> **INSTRUCTIONS TO FOLLOW**
Restate word for word the lines of the entries below, starting with the line that holds "Es ist vollbracht: Mit" and ending with the line that holds "Das Modul hat", and no others.
━━━━━━
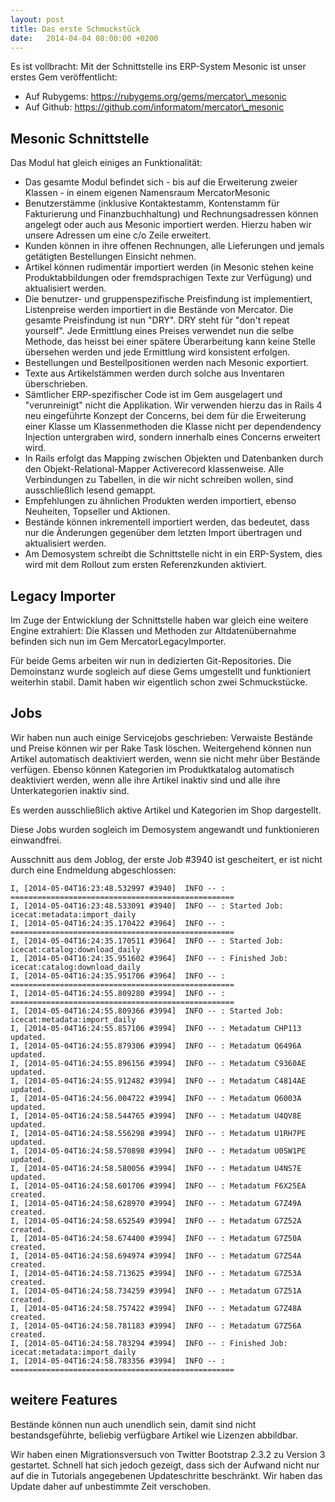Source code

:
 ```yaml
---
layout: post
title: Das erste Schmuckstück
date:   2014-04-04 08:00:00 +0200
---
```


Es ist vollbracht: Mit der Schnittstelle ins ERP-System Mesonic
ist unser erstes Gem veröffentlicht:

-   Auf Rubygems: <https://rubygems.org/gems/mercator\_mesonic>
-   Auf Github: <https://github.com/informatom/mercator\_mesonic>

Mesonic Schnittstelle
---------------------

Das Modul hat gleich einiges an Funktionalität:

-   Das gesamte Modul befindet sich - bis auf die Erweiterung zweier
    Klassen - in einem eigenen Namensraum MercatorMesonic
-   Benutzerstämme (inklusive Kontaktestamm, Kontenstamm für
    Fakturierung und Finanzbuchhaltung) und Rechnungsadressen können
    angelegt oder auch aus Mesonic importiert werden. Hierzu haben wir
    unsere Adressen um eine c/o Zeile erweitert.
-   Kunden können in ihre offenen Rechnungen, alle Lieferungen und
    jemals getätigten Bestellungen Einsicht nehmen.
-   Artikel können rudimentär importiert werden (in Mesonic stehen keine
    Produktabbildungen oder fremdsprachigen Texte zur Verfügung) und
    aktualisiert werden.
-   Die benutzer- und gruppenspezifische Preisfindung ist implementiert,
    Listenpreise werden importiert in die Bestände von Mercator. Die
    gesamte Preisfindung ist nun "DRY". DRY steht für "don't
    repeat yourself". Jede Ermittlung eines Preises verwendet nun die
    selbe Methode, das heisst bei einer spätere Überarbeitung kann keine
    Stelle übersehen werden und jede Ermittlung wird
    konsistent erfolgen.
-   Bestellungen und Bestellpositionen werden nach Mesonic exportiert.
-   Texte aus Artikelstämmen werden durch solche aus
    Inventaren überschrieben.
-   Sämtlicher ERP-spezifischer Code ist im Gem ausgelagert und
    "verunreinigt" nicht die Applikation. Wir verwenden hierzu das
    in Rails 4 neu eingeführte Konzept der Concerns, bei dem für die
    Erweiterung einer Klasse um Klassenmethoden die Klasse nicht per
    dependendency Injection untergraben wird, sondern innerhalb eines
    Concerns erweitert wird.
-   In Rails erfolgt das Mapping zwischen Objekten und Datenbanken durch
    den Objekt-Relational-Mapper Activerecord klassenweise. Alle
    Verbindungen zu Tabellen, in die wir nicht schreiben wollen, sind
    ausschließlich lesend gemappt.
-   Empfehlungen zu ähnlichen Produkten werden importiert, ebenso
    Neuheiten, Topseller und Aktionen.
-   Bestände können inkrementell importiert werden, das bedeutet, dass
    nur die Änderungen gegenüber dem letzten Import übertragen und
    aktualisiert werden.
-   Am Demosystem schreibt die Schnittstelle nicht in ein ERP-System,
    dies wird mit dem Rollout zum ersten Referenzkunden aktiviert.

Legacy Importer
---------------

Im Zuge der Entwicklung der Schnittstelle haben war gleich eine weitere
Engine extrahiert: Die Klassen und Methoden zur Altdatenübernahme
befinden sich nun im Gem MercatorLegacyImporter.

Für beide Gems arbeiten wir nun in dedizierten Git-Repositories. Die
Demoinstanz wurde sogleich auf diese Gems umgestellt und funktioniert
weiterhin stabil. Damit haben wir eigentlich schon zwei Schmuckstücke.

Jobs
----

Wir haben nun auch einige Servicejobs geschrieben: Verwaiste Bestände
und Preise können wir per Rake Task löschen. Weitergehend können nun
Artikel automatisch deaktiviert werden, wenn sie nicht mehr über
Bestände verfügen. Ebenso können Kategorien im Produktkatalog
automatisch deaktiviert werden, wenn alle ihre Artikel inaktiv sind und
alle ihre Unterkategorien inaktiv sind.

Es werden ausschließlich aktive Artikel und Kategorien im Shop
dargestellt.

Diese Jobs wurden sogleich im Demosystem angewandt und funktionieren
einwandfrei.

Ausschnitt aus dem Joblog, der erste Job \#3940 ist gescheitert, er ist
nicht durch eine Endmeldung abgeschlossen:

    I, [2014-05-04T16:23:48.532997 #3940]  INFO -- : ==================================================
    I, [2014-05-04T16:23:48.533091 #3940]  INFO -- : Started Job: icecat:metadata:import_daily
    I, [2014-05-04T16:24:35.170422 #3964]  INFO -- : ==================================================
    I, [2014-05-04T16:24:35.170511 #3964]  INFO -- : Started Job: icecat:catalog:download_daily
    I, [2014-05-04T16:24:35.951602 #3964]  INFO -- : Finished Job: icecat:catalog:download_daily
    I, [2014-05-04T16:24:35.951706 #3964]  INFO -- : ==================================================
    I, [2014-05-04T16:24:55.809280 #3994]  INFO -- : ==================================================
    I, [2014-05-04T16:24:55.809366 #3994]  INFO -- : Started Job: icecat:metadata:import_daily
    I, [2014-05-04T16:24:55.857106 #3994]  INFO -- : Metadatum CHP113 updated.
    I, [2014-05-04T16:24:55.879306 #3994]  INFO -- : Metadatum Q6496A updated.
    I, [2014-05-04T16:24:55.896156 #3994]  INFO -- : Metadatum C9360AE updated.
    I, [2014-05-04T16:24:55.912482 #3994]  INFO -- : Metadatum C4814AE updated.
    I, [2014-05-04T16:24:56.004722 #3994]  INFO -- : Metadatum Q6003A updated.
    I, [2014-05-04T16:24:58.544765 #3994]  INFO -- : Metadatum U4QV8E updated.
    I, [2014-05-04T16:24:58.556298 #3994]  INFO -- : Metadatum U1RH7PE updated.
    I, [2014-05-04T16:24:58.570898 #3994]  INFO -- : Metadatum U0SW1PE updated.
    I, [2014-05-04T16:24:58.580056 #3994]  INFO -- : Metadatum U4NS7E updated.
    I, [2014-05-04T16:24:58.601706 #3994]  INFO -- : Metadatum F6X25EA created.
    I, [2014-05-04T16:24:58.628970 #3994]  INFO -- : Metadatum G7Z49A created.
    I, [2014-05-04T16:24:58.652549 #3994]  INFO -- : Metadatum G7Z52A created.
    I, [2014-05-04T16:24:58.674400 #3994]  INFO -- : Metadatum G7Z50A created.
    I, [2014-05-04T16:24:58.694974 #3994]  INFO -- : Metadatum G7Z54A created.
    I, [2014-05-04T16:24:58.713625 #3994]  INFO -- : Metadatum G7Z53A created.
    I, [2014-05-04T16:24:58.734259 #3994]  INFO -- : Metadatum G7Z51A created.
    I, [2014-05-04T16:24:58.757422 #3994]  INFO -- : Metadatum G7Z48A created.
    I, [2014-05-04T16:24:58.781183 #3994]  INFO -- : Metadatum G7Z56A created.
    I, [2014-05-04T16:24:58.783294 #3994]  INFO -- : Finished Job: icecat:metadata:import_daily
    I, [2014-05-04T16:24:58.783356 #3994]  INFO -- : ==================================================

weitere Features
----------------

Bestände können nun auch unendlich sein, damit sind nicht
bestandsgeführte, beliebig verfügbare Artikel wie Lizenzen abbildbar.

Wir haben einen Migrationsversuch von Twitter Bootstrap 2.3.2 zu Version
3 gestartet. Schnell hat sich jedoch gezeigt, dass sich der Aufwand
nicht nur auf die in Tutorials angegebenen Updateschritte beschränkt.
Wir haben das Update daher auf unbestimmte Zeit verschoben.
━━━━━━
> **FINISHED EXERCISE**
Es ist vollbracht: Mit der Schnittstelle ins ERP-System Mesonic
ist unser erstes Gem veröffentlicht:

-   Auf Rubygems: <https://rubygems.org/gems/mercator\_mesonic>
-   Auf Github: <https://github.com/informatom/mercator\_mesonic>

Mesonic Schnittstelle
---------------------

Das Modul hat gleich einiges an Funktionalität:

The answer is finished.